*ASSIGNMENT*: Compute how many lines in the records below contain the string "authentication" and give that number without other output.

*TASK INPUTS*:
------------------------------------------------------------------------

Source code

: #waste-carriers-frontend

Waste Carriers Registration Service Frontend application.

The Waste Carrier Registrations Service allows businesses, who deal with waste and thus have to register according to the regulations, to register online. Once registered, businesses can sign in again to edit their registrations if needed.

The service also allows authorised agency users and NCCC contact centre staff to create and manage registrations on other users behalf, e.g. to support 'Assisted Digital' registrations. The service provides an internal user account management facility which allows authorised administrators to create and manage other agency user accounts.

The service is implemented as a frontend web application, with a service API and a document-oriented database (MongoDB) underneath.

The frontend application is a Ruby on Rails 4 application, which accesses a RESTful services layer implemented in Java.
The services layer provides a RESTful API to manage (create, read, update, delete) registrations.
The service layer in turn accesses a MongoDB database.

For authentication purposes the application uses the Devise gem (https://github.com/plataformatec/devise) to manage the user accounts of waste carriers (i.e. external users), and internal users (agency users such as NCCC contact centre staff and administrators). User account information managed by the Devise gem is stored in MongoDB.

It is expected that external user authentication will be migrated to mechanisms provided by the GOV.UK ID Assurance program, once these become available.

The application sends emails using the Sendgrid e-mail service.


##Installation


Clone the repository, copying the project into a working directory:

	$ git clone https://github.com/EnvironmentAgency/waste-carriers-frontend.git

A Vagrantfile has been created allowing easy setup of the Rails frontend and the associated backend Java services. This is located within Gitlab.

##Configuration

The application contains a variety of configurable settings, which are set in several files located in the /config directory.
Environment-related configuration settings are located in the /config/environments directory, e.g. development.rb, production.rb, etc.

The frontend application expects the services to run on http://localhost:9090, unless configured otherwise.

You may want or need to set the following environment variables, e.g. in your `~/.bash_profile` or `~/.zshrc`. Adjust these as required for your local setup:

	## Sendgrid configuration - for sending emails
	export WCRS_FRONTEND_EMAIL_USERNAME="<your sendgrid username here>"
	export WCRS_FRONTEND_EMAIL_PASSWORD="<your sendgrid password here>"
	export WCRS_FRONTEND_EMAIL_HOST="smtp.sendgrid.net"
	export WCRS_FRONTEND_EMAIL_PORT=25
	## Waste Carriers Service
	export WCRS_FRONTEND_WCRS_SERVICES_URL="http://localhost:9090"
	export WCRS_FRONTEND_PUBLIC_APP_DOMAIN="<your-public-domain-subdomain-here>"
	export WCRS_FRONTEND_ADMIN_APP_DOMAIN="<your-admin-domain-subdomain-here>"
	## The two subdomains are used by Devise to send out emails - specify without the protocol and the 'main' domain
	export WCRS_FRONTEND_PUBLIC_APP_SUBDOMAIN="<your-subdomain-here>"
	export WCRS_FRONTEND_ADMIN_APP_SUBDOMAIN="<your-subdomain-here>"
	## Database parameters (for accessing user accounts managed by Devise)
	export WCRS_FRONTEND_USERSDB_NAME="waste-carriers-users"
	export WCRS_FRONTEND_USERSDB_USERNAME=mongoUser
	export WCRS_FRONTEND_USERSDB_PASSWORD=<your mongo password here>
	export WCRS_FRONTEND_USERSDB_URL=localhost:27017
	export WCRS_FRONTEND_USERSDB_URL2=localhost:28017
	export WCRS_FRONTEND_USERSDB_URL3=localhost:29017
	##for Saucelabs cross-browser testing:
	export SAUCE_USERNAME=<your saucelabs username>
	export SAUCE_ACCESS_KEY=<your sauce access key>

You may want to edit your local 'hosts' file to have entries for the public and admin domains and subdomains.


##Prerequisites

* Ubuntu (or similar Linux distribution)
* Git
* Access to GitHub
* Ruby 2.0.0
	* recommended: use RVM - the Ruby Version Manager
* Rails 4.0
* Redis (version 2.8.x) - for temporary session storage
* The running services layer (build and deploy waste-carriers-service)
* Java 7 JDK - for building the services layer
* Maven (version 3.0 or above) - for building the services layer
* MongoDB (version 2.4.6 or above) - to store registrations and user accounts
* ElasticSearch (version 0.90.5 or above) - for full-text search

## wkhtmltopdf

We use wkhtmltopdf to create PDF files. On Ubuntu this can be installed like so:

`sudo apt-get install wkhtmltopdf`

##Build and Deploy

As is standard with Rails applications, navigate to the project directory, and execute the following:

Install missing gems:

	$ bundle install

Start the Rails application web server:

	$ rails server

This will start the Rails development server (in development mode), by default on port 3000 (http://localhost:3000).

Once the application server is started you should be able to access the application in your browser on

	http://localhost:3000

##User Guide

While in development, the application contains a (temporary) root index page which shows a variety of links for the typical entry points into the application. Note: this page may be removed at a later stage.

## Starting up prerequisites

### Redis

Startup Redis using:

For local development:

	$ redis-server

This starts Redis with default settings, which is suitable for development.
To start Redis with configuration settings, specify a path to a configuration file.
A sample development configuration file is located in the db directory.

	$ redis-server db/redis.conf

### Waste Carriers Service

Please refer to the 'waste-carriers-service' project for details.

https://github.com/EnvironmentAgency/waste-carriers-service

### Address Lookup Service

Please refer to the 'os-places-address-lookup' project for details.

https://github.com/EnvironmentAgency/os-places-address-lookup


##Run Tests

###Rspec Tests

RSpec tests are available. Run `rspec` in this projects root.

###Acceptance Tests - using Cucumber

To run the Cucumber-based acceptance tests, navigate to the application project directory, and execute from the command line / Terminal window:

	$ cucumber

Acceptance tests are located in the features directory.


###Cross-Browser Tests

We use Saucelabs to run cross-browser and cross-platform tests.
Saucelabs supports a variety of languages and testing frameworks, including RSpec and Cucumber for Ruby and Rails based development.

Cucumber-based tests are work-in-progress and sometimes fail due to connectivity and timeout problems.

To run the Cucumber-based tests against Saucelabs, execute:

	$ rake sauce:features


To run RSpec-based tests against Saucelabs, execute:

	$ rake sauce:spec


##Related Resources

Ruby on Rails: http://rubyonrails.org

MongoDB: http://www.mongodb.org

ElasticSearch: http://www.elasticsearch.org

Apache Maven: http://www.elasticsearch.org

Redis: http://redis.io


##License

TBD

------------------------------------------------------------------------

*RESULT*: 2